2.03 Creation of a Direct Financial
Obligation or an Obligation under an Off-Balance Sheet Arrangement of a Registrant.
On May 1, 2020, 22nd
Century Group, Inc. (the “Company”) received a U.S. Small Business Administration Loan (“SBA Loan”) from
Bank of America, N.A. related to the COVID-19 crisis in the amount of $1.2 million primarily for payroll costs. Under the Paycheck
Protection Program Loan Note (the “Promissory Note”), the SBA Loan has a fixed interest rate of 1%, a maturity date
two years from the date of the funding of the loan and no payments are due on the SBA Loan for six months.

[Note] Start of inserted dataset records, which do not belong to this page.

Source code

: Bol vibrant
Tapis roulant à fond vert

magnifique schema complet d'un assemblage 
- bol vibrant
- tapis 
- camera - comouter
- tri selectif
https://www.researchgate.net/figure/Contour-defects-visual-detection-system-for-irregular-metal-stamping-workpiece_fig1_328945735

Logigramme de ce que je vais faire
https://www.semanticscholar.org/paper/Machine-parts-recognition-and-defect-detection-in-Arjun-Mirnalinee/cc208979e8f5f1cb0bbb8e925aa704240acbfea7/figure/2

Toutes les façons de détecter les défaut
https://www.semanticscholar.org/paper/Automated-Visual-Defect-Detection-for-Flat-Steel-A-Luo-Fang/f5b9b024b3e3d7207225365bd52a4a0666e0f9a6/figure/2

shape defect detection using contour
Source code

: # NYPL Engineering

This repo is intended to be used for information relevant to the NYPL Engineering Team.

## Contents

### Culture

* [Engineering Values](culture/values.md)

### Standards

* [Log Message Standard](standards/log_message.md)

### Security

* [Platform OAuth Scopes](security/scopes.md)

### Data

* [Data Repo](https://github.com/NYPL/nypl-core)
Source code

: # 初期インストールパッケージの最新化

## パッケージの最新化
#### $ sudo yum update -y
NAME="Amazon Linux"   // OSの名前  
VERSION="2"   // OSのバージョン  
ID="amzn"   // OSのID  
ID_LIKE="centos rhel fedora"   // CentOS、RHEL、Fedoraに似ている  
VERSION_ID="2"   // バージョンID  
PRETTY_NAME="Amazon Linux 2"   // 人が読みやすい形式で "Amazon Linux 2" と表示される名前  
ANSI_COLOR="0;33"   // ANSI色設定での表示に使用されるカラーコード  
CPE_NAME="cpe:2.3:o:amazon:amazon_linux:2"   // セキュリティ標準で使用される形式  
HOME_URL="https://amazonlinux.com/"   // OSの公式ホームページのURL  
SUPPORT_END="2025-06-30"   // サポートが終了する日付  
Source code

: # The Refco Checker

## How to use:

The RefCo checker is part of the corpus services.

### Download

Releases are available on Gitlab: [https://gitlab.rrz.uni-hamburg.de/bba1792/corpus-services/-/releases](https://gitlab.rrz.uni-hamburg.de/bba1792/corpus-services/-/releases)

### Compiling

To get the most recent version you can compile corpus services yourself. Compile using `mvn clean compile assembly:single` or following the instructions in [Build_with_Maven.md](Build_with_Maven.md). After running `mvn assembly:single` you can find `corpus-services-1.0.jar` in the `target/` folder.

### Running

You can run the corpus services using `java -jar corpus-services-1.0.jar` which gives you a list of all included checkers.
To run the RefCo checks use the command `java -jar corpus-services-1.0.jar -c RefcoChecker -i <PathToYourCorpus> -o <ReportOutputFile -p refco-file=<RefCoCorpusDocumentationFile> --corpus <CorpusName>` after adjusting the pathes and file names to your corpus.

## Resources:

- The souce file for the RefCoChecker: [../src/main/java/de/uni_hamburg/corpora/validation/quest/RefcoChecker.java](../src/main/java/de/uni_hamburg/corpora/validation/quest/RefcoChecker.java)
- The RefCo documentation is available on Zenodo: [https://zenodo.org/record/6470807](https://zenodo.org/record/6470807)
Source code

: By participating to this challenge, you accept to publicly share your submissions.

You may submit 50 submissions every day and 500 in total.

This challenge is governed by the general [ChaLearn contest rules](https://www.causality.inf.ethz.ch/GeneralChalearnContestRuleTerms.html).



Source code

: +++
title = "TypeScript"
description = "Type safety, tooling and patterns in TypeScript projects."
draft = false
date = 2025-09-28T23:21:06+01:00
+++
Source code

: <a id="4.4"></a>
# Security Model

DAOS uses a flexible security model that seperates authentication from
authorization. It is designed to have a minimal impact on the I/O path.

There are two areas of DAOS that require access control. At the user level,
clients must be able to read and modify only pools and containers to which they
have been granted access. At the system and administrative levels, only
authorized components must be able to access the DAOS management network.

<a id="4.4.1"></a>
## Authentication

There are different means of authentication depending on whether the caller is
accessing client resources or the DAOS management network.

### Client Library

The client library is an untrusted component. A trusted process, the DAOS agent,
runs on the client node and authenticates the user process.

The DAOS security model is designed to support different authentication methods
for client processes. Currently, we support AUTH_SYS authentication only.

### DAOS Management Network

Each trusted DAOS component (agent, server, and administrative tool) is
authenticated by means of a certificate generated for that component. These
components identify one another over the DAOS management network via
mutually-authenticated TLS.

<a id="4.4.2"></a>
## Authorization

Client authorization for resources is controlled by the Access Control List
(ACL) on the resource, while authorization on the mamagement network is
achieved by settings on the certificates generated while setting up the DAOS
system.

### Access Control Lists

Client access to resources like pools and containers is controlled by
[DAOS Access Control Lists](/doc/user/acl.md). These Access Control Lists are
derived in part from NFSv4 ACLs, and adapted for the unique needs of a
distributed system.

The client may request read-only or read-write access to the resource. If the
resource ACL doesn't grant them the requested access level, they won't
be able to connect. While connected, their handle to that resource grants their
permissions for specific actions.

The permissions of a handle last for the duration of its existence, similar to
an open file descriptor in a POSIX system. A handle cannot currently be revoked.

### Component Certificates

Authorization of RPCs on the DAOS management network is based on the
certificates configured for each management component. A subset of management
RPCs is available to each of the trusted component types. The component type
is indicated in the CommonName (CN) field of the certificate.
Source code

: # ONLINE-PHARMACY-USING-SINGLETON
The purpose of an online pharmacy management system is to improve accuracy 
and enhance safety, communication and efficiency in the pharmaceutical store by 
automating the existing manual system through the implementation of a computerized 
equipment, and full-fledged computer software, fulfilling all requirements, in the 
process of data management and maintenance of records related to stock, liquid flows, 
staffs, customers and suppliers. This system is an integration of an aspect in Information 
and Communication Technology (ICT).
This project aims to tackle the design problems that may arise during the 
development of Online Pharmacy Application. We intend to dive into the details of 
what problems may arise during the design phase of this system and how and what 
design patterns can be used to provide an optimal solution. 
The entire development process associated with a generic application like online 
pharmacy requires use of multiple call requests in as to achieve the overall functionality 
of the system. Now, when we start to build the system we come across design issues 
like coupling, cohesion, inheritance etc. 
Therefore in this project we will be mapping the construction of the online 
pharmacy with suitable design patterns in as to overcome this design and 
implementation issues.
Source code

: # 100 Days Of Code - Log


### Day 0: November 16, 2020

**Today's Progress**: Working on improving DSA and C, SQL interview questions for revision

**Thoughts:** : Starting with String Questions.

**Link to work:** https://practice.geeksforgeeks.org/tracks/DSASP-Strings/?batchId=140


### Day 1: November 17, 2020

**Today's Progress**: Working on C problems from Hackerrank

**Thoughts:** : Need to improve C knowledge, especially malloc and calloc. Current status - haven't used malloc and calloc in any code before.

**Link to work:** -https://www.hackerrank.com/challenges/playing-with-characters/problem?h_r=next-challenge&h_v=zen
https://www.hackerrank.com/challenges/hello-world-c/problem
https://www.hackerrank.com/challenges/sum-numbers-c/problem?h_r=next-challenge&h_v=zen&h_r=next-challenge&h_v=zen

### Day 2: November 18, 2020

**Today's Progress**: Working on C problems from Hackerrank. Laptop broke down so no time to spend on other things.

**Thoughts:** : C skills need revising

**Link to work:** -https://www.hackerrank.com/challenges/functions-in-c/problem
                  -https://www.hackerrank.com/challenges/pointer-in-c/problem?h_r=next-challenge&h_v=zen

Pursuant to the terms
of the SBA Loan and Promissory Note, the Company may apply for forgiveness of the amount due on the SBA Loan in an amount equal
to the sum of the following costs incurred by the Company during the 8-week period (or any other period that may be authorized
by the U.S. Small Business Association) beginning on the date of first disbursement of the loan: payroll costs, any payment of
interest on a covered mortgage obligation, payment on a covered rent obligation, and any covered utility payment. The amount of
SBA Loan forgiveness shall be calculated in accordance with the requirements of the Paycheck Protection Program, including the
provisions of Section 1106 of the Coronavirus Aid, Relief, and Economic Security Act (CARES Act), although no more than 25% of
the amount forgiven can be attributable to non-payroll costs.
SIGNATURES
Pursuant to the requirements of the Securities
Exchange Act of 1934, the Registrant has duly caused this report to be signed on its behalf by the undersigned hereunto duly authorized.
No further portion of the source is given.